= TASK OBJECTIVE =
Your answer should be every line below that includes the word "development".

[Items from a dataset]
((

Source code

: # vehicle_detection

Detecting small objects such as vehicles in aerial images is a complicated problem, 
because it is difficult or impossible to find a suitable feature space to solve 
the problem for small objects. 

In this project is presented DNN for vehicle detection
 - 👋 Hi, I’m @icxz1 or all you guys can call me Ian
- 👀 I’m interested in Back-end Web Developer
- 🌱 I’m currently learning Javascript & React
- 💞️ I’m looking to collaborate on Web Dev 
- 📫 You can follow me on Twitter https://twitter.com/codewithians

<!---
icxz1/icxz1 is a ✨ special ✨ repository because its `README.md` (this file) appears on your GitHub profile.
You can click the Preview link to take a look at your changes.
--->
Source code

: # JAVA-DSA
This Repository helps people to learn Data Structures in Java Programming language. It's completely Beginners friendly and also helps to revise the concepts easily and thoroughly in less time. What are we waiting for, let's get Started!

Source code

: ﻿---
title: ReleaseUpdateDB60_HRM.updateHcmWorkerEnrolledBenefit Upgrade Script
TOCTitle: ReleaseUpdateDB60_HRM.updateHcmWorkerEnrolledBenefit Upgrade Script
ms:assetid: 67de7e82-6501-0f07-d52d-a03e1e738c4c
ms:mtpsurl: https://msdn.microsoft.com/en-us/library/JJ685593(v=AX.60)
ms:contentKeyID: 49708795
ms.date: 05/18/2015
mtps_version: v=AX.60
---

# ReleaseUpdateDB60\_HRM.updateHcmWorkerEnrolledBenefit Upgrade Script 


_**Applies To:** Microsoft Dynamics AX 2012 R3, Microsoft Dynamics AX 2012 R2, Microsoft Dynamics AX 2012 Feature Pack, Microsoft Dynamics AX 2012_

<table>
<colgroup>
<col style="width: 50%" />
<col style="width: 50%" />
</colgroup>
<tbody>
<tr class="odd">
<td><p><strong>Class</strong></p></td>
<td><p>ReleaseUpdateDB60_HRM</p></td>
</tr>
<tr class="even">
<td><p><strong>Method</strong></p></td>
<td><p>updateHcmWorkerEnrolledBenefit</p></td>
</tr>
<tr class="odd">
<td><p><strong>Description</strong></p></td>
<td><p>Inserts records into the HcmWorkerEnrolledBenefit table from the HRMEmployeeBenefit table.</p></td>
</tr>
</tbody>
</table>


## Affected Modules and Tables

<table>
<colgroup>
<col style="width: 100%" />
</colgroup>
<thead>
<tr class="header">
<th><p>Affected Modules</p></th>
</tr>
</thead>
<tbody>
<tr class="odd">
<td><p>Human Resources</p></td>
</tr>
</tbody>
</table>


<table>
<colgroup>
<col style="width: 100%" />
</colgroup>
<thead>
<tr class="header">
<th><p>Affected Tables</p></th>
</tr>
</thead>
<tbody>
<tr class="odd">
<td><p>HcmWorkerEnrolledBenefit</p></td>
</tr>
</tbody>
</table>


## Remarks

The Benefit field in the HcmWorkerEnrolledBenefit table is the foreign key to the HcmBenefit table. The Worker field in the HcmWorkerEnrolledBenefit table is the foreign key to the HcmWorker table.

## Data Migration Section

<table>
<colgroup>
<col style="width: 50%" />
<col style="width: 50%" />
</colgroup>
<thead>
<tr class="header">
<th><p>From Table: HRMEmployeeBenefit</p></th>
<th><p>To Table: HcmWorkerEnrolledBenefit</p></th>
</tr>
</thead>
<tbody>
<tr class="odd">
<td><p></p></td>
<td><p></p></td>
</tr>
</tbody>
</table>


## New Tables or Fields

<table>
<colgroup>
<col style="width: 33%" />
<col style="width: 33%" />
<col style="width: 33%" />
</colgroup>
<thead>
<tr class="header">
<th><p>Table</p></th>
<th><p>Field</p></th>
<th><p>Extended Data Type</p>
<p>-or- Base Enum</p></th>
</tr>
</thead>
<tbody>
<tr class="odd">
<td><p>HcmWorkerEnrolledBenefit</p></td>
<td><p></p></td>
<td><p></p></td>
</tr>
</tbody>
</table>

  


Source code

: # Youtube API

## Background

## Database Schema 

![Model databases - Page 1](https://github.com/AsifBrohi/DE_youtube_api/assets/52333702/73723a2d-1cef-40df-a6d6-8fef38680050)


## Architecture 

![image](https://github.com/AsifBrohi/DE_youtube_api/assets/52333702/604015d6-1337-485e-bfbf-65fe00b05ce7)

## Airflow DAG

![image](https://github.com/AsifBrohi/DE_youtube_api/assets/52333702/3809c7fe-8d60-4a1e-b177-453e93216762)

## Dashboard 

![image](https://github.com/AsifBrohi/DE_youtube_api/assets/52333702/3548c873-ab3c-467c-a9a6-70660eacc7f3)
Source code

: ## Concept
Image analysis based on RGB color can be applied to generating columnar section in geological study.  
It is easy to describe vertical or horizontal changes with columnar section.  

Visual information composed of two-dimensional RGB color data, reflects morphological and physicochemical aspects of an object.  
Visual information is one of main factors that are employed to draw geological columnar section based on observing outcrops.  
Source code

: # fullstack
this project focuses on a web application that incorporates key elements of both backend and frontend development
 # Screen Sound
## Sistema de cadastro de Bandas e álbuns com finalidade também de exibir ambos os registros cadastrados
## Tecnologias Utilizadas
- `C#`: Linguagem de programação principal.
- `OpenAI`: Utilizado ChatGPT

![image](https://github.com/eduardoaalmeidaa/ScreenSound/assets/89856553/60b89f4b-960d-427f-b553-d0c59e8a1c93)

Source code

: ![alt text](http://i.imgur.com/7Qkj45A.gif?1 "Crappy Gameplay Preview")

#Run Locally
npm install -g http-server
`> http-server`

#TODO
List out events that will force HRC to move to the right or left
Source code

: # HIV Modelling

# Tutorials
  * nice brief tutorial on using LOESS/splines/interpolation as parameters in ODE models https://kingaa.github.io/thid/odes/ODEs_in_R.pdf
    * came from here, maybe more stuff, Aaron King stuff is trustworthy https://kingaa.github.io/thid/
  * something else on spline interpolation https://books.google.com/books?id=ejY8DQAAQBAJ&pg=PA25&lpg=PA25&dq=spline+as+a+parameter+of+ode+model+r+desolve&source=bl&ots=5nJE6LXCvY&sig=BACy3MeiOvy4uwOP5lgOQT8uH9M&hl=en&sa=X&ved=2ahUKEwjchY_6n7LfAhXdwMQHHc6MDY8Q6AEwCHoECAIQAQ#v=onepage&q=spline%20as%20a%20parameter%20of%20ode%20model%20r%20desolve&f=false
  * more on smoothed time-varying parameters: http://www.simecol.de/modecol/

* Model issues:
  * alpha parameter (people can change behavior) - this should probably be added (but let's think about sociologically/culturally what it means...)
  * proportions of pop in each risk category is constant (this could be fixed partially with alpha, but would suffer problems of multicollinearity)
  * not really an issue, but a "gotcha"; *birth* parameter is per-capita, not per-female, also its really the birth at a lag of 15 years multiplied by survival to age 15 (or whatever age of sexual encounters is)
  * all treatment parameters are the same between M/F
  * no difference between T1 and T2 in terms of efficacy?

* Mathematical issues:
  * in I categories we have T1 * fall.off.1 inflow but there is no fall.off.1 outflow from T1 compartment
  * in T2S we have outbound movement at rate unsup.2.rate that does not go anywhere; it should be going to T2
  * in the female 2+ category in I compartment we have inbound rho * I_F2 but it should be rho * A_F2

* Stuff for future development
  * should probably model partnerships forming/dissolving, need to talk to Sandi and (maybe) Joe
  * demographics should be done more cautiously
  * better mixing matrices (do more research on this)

))

= ANSWER SPACE =
this project focuses on a web application that incorporates key elements of both backend and frontend development
* Stuff for future development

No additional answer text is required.